● Your goal: List all the lines in these records that hold "https".

Plain-text document sources:
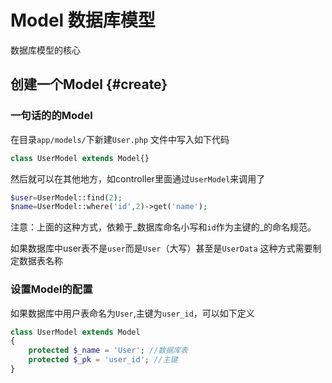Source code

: Model 数据库模型 
================

数据库模型的核心

## 创建一个Model {#create}

### 一句话的的Model

在目录`app/models/`下新建`User.php`
文件中写入如下代码
```php
class UserModel extends Model{}
```
然后就可以在其他地方，如controller里面通过`UserModel`来调用了
```php
$user=UserModel::find(2);
$name=UserModel::where('id',2)->get('name');
```

注意：上面的这种方式，依赖于_数据库命名小写和`id`作为主键的_的命名规范。

如果数据库中user表不是`user`而是`User`（大写）甚至是`UserData`
这种方式需要制定数据表名称

### 设置Model的配置

如果数据库中用户表命名为`User`,主键为`user_id`，可以如下定义

```php
class UserModel extends Model
{
    protected $_name = 'User'; //数据库表
    protected $_pk = 'user_id'; //主键 
}
```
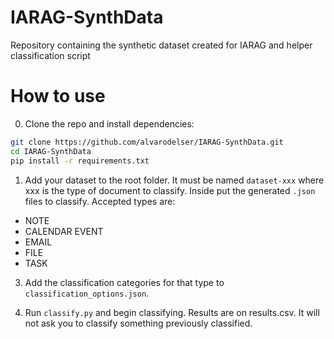 # IARAG-SynthData
Repository containing the synthetic dataset created for IARAG and helper classification script

# How to use
0. Clone the repo and install dependencies:

```bash
git clone https://github.com/alvarodelser/IARAG-SynthData.git
cd IARAG-SynthData
pip install -r requirements.txt
```

1. Add your dataset to the root folder. It must be named `dataset-xxx` where xxx is the type of document to classify. Inside put the generated `.json` files to classify. Accepted types are:
  - NOTE
  - CALENDAR EVENT
  - EMAIL
  - FILE
  - TASK

3. Add the classification categories for that type to `classification_options.json`.

4. Run `classify.py` and begin classifying. Results are on results.csv. It will not ask you to classify something previously classified.
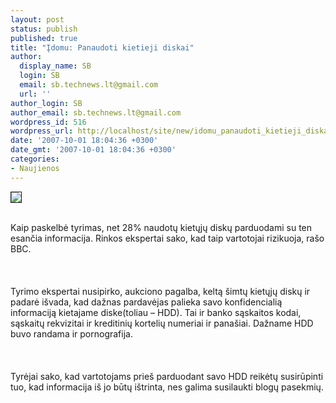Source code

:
 ```yaml
---
layout: post
status: publish
published: true
title: "Įdomu: Panaudoti kietieji diskai"
author:
  display_name: SB
  login: SB
  email: sb.technews.lt@gmail.com
  url: ''
author_login: SB
author_email: sb.technews.lt@gmail.com
wordpress_id: 516
wordpress_url: http://localhost/site/new/idomu_panaudoti_kietieji_diskai/
date: '2007-10-01 18:04:36 +0300'
date_gmt: '2007-10-01 18:04:36 +0300'
categories:
- Naujienos
---
```

<div class="imgright"><img src="http://tbn0.google.com/images?q=tbn:-APlDyyu2pPoMM:http://hardwarelogic.com/articles/reviews/misc/Seagate750/HDD_1.jpg" border="1"></div>
<p><br>Kaip paskelbė tyrimas, net 28% naudotų kietųjų diskų parduodami su ten esančia informacija. Rinkos ekspertai sako, kad taip vartotojai rizikuoja, rašo BBC.<br />
<br><br />
<br>Tyrimo ekspertai nusipirko, aukciono pagalba, keltą šimtų kietųjų diskų ir padarė išvada, kad dažnas pardavėjas palieka savo konfidencialią informaciją kietajame diske(toliau – HDD). Tai ir banko sąskaitos kodai, sąskaitų rekvizitai ir kreditinių kortelių numeriai ir panašiai. Dažname HDD buvo randama ir pornografija.<br />
<br><br />
<br>Tyrėjai sako, kad vartotojams prieš parduodant savo HDD reikėtų susirūpinti tuo, kad informacija iš jo būtų ištrinta, nes galima susilaukti blogų pasekmių.<br />
<br></p>
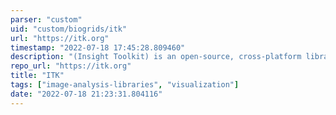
 ```yaml
---
parser: "custom"
uid: "custom/biogrids/itk"
url: "https://itk.org"
timestamp: "2022-07-18 17:45:28.809460"
description: "(Insight Toolkit) is an open-source, cross-platform library that provides developers with an extensive suite of software tools for image analysis"
repo_url: "https://itk.org"
title: "ITK"
tags: ["image-analysis-libraries", "visualization"]
date: "2022-07-18 21:23:31.804116"
---
```

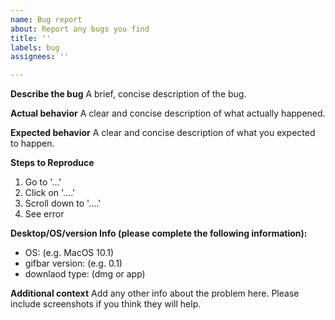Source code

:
 ```yaml
---
name: Bug report
about: Report any bugs you find
title: ''
labels: bug
assignees: ''

---
```


**Describe the bug**
A brief, concise description of the bug.

**Actual behavior**
A clear and concise description of what actually happened.

**Expected behavior**
A clear and concise description of what you expected to happen.

**Steps to Reproduce**
 1. Go to '...'
 2. Click on '....'
 3. Scroll down to '....'
 4. See error

**Desktop/OS/version Info (please complete the following information):**
- OS: (e.g. MacOS 10.1)
- gifbar version: (e.g. 0.1)
- downlaod type: (dmg or app)

**Additional context**
Add any other info about the problem here. Please include screenshots if you think they will help.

● Answer to this exercise:
git clone https://github.com/alvarodelser/IARAG-SynthData.git
url: "https://itk.org"
repo_url: "https://itk.org"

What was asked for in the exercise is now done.